> _ASSIGNED TASK_
State the number of lines in the entries below where the string "newcommand" occurs, and omit everything else.

> _WORKING DATA_
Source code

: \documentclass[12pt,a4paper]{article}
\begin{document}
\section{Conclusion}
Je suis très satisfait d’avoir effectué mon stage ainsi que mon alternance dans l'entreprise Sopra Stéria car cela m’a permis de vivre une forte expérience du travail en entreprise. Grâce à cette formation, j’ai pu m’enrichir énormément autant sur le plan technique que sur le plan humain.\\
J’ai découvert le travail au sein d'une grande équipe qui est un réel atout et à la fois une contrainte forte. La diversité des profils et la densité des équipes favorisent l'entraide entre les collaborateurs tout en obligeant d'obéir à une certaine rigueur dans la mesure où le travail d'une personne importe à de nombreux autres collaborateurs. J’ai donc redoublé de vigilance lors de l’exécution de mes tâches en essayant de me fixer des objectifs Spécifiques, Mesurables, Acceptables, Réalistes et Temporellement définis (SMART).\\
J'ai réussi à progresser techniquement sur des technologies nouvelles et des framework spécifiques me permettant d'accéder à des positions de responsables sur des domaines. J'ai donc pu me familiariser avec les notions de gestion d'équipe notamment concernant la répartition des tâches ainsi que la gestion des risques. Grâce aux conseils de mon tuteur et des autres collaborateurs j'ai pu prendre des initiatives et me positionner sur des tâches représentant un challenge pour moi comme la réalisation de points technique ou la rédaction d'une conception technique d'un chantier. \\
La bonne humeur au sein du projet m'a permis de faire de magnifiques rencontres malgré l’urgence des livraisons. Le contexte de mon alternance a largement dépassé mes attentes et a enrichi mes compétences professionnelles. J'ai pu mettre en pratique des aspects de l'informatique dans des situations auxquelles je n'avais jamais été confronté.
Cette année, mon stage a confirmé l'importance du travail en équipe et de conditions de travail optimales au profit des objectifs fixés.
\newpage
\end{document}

--

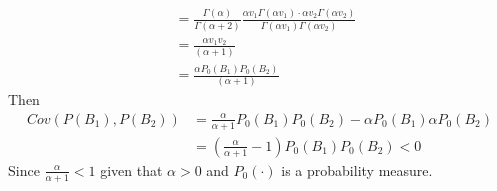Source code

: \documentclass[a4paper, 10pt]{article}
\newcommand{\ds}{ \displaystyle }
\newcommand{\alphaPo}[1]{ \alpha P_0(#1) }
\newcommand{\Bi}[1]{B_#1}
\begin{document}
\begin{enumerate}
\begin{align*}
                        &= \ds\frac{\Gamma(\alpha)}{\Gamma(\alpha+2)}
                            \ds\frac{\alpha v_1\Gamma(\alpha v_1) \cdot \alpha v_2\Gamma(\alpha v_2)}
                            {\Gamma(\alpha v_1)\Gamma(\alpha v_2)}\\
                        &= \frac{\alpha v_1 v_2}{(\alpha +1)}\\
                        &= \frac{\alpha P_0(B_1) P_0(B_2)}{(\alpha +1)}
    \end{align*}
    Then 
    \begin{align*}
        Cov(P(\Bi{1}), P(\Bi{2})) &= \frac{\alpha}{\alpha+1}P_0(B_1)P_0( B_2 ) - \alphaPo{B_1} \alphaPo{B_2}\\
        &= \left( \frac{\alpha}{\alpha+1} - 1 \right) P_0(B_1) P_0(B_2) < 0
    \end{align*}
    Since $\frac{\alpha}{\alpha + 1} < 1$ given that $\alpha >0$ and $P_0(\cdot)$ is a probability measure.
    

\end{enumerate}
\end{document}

> _RESPONSE TO THIS EXERCISE_
3